Trial of Lu-177 DOTATATE (Lutathera®) in Unlicensed Indications

Study Description

Brief Summary

This study is a phase 2, open, single-site trial. The primary objective of this study is to prospectively evaluate the safety and efficacy in participants treated with Lu-177 DOTATATE (Lutathera) in unresectable or metastatic, somatostatin receptor-expressing neuroendocrine tumours (NET) in currently unlicensed indications (eg, bronchial and thymic NET; paraganglioma/phaeochromocytoma; medullary thyroid carcinoma; and those requiring repeat peptide receptor radionuclide therapy (PRRT) with 2 further cycles of Lutathera). The aim is to recruit a total of 75-110 participants. Each patient will receive 4 cycles of Lutathera with 8-12 weeks time interval (except patients requiring repeat PRRT will receive 2 further cycles of Lutathera). The follow-up period will be for 2 years from the date of the last treatment.

Detailed Description

This clinical study is being conducted at the Royal Free Hospital / London. A total of 75-110 participants will be enrolled based on multidisciplinary team decisions and after meeting the criteria for enrollment.

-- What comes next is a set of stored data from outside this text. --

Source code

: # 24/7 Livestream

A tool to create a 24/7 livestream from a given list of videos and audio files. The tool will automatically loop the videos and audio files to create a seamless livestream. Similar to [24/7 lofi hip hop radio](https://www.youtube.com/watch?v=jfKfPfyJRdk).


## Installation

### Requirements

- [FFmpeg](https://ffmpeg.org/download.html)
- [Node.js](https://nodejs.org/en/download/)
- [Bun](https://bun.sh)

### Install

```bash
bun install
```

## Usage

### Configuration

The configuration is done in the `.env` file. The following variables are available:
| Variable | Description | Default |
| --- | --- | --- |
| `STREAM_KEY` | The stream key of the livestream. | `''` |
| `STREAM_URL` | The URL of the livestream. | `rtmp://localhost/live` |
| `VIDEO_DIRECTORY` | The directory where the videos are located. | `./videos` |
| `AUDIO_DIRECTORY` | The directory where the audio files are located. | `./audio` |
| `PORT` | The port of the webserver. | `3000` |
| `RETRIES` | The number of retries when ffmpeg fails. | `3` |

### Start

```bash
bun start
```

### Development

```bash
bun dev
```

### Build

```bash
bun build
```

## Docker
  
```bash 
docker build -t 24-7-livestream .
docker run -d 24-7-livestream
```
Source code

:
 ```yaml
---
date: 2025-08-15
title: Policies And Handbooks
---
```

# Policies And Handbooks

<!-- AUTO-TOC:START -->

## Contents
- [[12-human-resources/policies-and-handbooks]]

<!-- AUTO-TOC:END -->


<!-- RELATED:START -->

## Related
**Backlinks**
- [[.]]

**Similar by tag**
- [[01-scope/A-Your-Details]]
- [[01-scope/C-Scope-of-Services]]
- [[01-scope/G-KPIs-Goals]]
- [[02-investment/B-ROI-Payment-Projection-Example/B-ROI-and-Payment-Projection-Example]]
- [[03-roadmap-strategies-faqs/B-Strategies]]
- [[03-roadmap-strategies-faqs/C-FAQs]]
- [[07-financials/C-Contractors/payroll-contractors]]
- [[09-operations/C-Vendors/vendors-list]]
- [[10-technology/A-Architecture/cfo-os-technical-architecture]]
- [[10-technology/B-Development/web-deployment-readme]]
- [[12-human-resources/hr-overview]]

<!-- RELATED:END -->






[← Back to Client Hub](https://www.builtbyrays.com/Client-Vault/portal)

Patients involved will be classified into the following subgroups:

Repeat PRRT if you have had the PRRT treatment before (2 cycles each): 35-45 participants Bronchial NET (4 cycles each): 25-35 participants Paraganglioma or phaeochromocytopma (4 cycles each): 10-20 participants Others NETs (eg, MedullaryThyroid Carcinoma) (4 cycles each): 5-10 participants The duration of study participation for all patients will be 24 months. After the participant signed the Informed Consent Form, he/she will be asked to undergo several screening investigations and procedures to ensure they are appropriate for the treatment and study. The screening takes place between 90 days and 1 day before treatment. Screening evaluations will include a review of the previous scans and blood tests. It is possible that in this period the participant might need an additional scan or blood test to ensure you meet the requirements of the study. During visits, the research doctor or nurse will take a relevant medical history and perform a physical exam and check the vital signs. The participant will be asked to fill a Quality-of-Life questionnaire.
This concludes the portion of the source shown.